— What is expected —
Retype, word for word, every line from the one holding "5. **Synchronization**: The" through the one holding "7. **Lock**: A" in the entries below, both included, and only those lines.

— Plain-text document sources —
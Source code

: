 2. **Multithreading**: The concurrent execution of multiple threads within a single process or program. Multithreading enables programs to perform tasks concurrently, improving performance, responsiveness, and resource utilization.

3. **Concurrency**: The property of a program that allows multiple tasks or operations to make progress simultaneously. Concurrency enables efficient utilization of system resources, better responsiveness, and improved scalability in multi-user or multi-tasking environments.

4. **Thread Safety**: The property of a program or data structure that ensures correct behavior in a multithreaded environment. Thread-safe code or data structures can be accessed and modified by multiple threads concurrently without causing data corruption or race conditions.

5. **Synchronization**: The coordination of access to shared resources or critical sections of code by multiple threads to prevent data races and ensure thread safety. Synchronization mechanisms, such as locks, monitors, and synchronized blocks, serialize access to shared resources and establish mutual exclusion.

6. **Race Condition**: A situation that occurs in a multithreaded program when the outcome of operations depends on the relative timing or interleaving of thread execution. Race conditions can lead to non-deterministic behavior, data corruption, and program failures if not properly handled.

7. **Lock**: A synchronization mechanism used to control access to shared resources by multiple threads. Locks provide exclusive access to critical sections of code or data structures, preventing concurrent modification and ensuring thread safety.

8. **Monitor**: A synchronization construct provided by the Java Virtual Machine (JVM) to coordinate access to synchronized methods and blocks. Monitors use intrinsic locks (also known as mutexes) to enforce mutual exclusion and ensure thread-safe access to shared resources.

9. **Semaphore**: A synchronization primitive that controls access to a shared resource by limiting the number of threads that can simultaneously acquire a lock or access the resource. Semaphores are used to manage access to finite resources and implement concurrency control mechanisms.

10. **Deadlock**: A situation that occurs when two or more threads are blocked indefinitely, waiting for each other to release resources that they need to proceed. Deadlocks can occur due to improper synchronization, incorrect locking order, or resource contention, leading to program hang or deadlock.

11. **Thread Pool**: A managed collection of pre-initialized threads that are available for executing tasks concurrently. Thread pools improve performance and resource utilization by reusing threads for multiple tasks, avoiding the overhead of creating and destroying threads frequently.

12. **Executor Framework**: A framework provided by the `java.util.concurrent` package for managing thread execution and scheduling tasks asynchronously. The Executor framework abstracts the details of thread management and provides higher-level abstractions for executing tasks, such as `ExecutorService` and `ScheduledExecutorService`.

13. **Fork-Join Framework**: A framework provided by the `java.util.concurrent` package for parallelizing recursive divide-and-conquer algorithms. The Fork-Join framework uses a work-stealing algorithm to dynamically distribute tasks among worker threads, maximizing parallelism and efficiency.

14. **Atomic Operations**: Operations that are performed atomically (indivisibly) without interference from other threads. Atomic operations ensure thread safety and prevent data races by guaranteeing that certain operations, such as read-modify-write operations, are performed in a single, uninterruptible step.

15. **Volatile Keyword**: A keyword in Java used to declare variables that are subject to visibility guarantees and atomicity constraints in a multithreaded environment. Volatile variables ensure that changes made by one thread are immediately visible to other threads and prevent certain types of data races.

...

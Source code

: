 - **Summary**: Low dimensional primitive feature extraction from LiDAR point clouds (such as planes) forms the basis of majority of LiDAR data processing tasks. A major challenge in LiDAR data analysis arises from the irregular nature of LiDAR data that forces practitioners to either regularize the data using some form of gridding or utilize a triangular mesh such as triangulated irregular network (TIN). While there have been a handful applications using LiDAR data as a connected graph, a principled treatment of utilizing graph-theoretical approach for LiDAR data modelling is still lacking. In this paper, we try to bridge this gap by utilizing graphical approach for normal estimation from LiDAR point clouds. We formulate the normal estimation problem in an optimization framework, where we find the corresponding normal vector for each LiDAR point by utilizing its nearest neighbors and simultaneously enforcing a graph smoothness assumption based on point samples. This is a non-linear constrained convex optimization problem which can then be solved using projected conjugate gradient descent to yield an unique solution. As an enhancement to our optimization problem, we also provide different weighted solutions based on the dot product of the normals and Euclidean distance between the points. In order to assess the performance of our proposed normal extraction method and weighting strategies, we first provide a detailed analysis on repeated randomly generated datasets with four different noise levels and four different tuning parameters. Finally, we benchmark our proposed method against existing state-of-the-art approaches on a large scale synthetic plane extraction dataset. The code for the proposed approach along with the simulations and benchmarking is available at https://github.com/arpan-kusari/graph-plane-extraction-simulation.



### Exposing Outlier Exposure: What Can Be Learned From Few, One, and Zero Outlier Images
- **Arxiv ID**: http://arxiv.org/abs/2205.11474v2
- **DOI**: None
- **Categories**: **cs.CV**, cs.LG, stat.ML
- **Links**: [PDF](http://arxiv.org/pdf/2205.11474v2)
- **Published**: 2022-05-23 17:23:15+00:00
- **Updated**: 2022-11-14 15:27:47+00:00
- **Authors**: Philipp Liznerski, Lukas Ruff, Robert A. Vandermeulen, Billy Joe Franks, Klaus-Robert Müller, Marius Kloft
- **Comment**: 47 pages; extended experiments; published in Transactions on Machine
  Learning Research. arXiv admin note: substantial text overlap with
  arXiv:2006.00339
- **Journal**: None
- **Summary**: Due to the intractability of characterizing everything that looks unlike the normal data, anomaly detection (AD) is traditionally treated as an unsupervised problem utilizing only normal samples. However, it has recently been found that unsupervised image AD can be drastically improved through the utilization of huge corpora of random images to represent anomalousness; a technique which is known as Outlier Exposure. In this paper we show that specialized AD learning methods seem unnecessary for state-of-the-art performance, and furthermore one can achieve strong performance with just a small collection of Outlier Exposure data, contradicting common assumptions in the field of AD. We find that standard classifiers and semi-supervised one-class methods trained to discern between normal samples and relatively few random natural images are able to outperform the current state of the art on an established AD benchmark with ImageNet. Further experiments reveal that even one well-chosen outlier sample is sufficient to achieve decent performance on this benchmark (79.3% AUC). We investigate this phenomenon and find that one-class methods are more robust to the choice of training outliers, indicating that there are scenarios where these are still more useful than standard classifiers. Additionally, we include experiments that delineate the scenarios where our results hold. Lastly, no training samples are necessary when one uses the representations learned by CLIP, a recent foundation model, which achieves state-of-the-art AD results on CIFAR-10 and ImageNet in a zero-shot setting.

— Result of the exercise —
5. **Synchronization**: The coordination of access to shared resources or critical sections of code by multiple threads to prevent data races and ensure thread safety. Synchronization mechanisms, such as locks, monitors, and synchronized blocks, serialize access to shared resources and establish mutual exclusion.

6. **Race Condition**: A situation that occurs in a multithreaded program when the outcome of operations depends on the relative timing or interleaving of thread execution. Race conditions can lead to non-deterministic behavior, data corruption, and program failures if not properly handled.

7. **Lock**: A synchronization mechanism used to control access to shared resources by multiple threads. Locks provide exclusive access to critical sections of code or data structures, preventing concurrent modification and ensuring thread safety.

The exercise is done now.